La fe es, ante todo, sinceridad, tolerancia y misericordia.
¡Sinceridad! ¡Santo anhelo de desnudarse el alma, de decir la verdad siempre y en todo lugar, y mejor cuando más intempestiva e indiscreta la crean los prudentes según la ley! ¡Santo anhelo de poner al descubierto y a la frescura del mundo nuestro espíritu para que se airee y vivifique!
¡Tolerancia! ¡Viva comprensión de la relatividad de todo conocimiento y de toda gnosis y creencia, y de que sólo desarrollándose cada cual en su propio mundo de ideas y sentimientos es como hemos de armonizarnos bajo unidad de fe en rica variedad de creencias! ¡Tolerancia! ¡Hija de la profunda convicción de que no hay ideas buenas ni malas, de que son las intenciones, la fe, y no las doctrinas, no el dogma, lo que justifica los actos!
¡Misericordia!

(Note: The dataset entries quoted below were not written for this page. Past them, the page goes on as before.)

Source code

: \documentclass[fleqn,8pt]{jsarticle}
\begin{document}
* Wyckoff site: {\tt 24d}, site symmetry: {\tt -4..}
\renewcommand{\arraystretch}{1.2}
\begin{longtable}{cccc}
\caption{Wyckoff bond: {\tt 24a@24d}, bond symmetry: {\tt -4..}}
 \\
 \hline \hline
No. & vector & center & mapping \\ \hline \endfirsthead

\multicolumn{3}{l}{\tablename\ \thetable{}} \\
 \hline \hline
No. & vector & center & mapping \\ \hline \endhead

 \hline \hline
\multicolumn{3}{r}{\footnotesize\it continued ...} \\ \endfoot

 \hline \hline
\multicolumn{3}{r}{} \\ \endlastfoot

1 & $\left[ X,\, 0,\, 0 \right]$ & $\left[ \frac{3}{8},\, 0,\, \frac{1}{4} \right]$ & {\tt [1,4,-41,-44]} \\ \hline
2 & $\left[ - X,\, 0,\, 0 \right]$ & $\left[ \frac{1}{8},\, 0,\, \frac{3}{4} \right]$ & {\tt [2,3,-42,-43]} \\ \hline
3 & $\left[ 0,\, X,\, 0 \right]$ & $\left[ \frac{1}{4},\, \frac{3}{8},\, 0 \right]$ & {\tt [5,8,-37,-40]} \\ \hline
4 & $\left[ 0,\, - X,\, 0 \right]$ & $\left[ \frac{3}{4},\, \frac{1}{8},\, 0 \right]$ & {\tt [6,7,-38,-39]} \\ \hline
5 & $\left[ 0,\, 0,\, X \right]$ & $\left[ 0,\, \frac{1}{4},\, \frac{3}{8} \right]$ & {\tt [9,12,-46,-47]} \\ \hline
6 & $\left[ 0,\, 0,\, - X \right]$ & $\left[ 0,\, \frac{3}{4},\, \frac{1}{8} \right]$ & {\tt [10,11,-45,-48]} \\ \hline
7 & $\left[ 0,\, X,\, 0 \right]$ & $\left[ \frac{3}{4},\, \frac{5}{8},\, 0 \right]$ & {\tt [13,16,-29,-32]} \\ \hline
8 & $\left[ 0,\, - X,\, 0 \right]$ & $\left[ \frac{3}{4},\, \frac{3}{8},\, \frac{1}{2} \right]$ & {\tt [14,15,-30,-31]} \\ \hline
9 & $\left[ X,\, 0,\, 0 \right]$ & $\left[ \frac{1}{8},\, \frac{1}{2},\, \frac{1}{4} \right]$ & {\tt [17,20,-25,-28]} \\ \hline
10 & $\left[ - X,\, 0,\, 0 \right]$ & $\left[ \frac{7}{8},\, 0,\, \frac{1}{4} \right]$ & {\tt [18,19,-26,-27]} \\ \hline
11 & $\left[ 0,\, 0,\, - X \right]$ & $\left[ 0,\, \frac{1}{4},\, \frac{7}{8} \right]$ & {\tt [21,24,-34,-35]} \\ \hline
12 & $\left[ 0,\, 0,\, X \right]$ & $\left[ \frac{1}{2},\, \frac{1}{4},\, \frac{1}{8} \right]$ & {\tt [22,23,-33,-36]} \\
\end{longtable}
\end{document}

La caridad no es cosa distinta de la fe, es una forma de ésta, una expansión de la confianza en el hombre. ¡Fuera de todo fiel, el demoníaco regocijo con que las gentes honradas, los justos, según la ley, los hombres de orden, piensan que se va a dar garrote o cuatro tiros al delincuente, dando así, por instrumento del verdugo, desahogo a sus criminales instintos, a lo que de común tienen con el pobre ajusticiado!
Sinceridad para descubrir el ideal siempre y oponerlo a la realidad; tolerancia hacia las diversas creencias que dentro de la común confianza caben; misericordia hacia las víctimas del pasado y del presente incoercibles. Esta es fe.
Ten, pues, fe y ten sobre todo fe en la fe misma. Porque si los amadores cobraron tanta fuerza del amor al amor mismo, no menos la cobran los fieles de la fe en la fe misma, de la confianza en el poder todopoderoso de la confianza misma.